Concorde, Transatlantic:  I am so pleased that I had the opportunity to fly this iconic plane before its retirement in 2003. I flew across the Atlantic from the UK to Washington at up to twice the speed of sound in a little over 3 hours, arriving almost 2 hours before I departed, local time. The ultimate flying experience!

Train, South America:  I love train travel anywhere I go, but my experiences on the trains in the Andes Mountains of Ecuador, Peru and Bolivia remain my most vivid. Reaching heights of almost 16,000 feet, zig-zagging up sheer mountain walls, sometimes riding on top of the carriages to take in the incredible scenery…Wonderful!

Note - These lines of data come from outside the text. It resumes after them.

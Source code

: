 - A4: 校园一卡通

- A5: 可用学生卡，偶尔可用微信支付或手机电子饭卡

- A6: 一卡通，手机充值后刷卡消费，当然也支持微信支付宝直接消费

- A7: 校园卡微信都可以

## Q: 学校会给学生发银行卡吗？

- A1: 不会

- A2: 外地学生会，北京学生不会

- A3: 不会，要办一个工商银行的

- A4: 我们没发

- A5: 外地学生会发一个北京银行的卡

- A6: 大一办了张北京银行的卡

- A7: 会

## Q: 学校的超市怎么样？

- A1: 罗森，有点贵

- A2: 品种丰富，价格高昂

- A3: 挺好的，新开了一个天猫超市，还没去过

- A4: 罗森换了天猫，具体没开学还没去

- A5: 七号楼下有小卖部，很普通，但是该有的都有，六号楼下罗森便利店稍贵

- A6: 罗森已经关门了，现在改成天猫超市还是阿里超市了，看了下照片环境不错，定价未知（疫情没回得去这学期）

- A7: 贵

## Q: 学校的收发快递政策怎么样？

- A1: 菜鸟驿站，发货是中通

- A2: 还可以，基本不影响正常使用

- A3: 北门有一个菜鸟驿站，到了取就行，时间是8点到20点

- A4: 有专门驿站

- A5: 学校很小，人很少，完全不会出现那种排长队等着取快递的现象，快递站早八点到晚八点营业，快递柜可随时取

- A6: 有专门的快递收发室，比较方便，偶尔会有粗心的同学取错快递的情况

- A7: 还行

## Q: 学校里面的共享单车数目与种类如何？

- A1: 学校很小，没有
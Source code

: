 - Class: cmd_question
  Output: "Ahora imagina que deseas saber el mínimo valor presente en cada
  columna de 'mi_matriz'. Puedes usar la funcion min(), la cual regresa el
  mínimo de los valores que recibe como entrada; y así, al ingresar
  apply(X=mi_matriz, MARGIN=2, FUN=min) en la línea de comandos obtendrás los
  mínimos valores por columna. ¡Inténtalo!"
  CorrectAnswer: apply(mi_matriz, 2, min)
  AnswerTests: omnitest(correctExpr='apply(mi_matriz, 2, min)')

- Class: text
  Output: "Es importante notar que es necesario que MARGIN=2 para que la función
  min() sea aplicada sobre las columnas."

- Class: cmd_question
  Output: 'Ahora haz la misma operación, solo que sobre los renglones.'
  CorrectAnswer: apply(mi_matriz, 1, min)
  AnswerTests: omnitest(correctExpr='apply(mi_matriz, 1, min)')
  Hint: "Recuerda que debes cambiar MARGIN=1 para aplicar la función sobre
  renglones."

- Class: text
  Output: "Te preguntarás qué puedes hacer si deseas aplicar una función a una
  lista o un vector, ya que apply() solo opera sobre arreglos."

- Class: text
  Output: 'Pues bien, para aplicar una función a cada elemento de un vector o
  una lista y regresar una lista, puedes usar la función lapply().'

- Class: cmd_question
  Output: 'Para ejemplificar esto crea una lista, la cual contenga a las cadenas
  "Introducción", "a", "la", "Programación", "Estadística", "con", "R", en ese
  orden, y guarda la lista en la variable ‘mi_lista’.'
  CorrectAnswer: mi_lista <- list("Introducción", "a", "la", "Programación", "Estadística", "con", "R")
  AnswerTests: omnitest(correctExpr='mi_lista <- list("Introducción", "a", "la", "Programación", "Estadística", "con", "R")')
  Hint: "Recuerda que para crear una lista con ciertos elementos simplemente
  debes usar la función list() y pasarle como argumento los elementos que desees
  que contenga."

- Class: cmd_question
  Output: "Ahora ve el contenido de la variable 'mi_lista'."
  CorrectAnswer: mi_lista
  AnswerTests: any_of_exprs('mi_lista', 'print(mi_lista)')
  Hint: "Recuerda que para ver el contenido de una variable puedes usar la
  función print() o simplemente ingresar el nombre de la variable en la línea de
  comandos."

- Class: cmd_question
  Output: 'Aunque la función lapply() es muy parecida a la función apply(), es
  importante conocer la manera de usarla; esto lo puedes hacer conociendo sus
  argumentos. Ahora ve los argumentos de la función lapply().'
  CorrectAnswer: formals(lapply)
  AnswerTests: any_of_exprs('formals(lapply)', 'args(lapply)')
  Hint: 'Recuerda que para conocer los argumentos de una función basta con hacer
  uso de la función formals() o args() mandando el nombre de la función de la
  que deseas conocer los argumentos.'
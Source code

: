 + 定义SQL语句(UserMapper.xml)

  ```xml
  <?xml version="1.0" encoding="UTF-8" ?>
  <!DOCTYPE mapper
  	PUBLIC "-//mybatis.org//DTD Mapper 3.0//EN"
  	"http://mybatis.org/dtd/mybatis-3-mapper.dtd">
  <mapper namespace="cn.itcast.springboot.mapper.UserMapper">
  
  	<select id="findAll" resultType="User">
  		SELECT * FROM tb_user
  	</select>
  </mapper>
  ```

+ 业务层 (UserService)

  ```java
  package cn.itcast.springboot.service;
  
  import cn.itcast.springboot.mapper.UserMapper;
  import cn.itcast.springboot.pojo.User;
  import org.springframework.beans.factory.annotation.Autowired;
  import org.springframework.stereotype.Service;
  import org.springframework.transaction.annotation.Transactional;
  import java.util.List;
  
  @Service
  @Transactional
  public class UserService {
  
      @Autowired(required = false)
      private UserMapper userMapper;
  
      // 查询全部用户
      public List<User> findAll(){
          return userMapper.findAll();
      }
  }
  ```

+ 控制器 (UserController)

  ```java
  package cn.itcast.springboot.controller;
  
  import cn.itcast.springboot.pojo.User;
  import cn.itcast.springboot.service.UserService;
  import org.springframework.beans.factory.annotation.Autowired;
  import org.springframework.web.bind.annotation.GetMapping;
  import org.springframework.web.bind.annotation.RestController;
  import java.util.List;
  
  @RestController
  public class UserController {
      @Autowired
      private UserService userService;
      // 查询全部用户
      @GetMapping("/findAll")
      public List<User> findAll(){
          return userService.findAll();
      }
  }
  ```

Camel, Egypt: The Valley of the Kings near Luxor in Egypt is a wadi on the west bank of the Nile where for nearly 500 years from the 16th to the 11th century BC, the kings constructed their tombs. To approach this archaeological treasure-trove on the back of a camel is an appropriate way to get in the mind-set to fully appreciate this marvel.

Canoe, Algonquin:  OK, I wouldn’t be Canadian if I didn’t include the canoe in this list. And why not? It’s the perfect way to see so much of our country. My most memorable canoe trip to date was with one of my sons in Algonquin Park: days of steaming dawn waters, mirror like days, tough portaging and tranquil camps.

Catamaran, Tobago Cays:  We recently sailed on a Moorings catamaran in St. Vincent’s Grenadine Islands from Union Island to Canouan Island through the Tobago Cays Marine Park, a 1,400 acre sand-bottom lagoon which encompasses four uninhabited cays and the 4 km Horseshoe Reef. A total escape from reality.

Gondola, Whistler BC: Canada’s latest engineering marvel, the Peak 2 Peak Gondola, whisks hikers in summer and skiers in winter from Whistler Mountain to Blackcomb Mountain:  4.4 kilometres long and 1427 feet above Fitzsimmons Creek in just 11 minutes.  It’s the world’s highest and longest gondola – and it feels like it too!

Walkabout, Australia:  I was privileged to experience a day in the desert north of Alice Springs in central Australia with an Aboriginal family who shared with me their lifestyle and beliefs for a glimpse into their lives. During our walkabout through the desert bush I learnt how to throw a boomerang and to eat witchetty grubs…live.

Horseback, Jordan:  I was brought up on a riding stable in the UK, so I have ridden horses all over the world, but when I entered the narrow cleft in the rock called the Siq that is the entrance to Petra, the fabled ‘rose-red city half as old as time’, on horseback and swaddling my baby son, I was transported not only through space but time as well.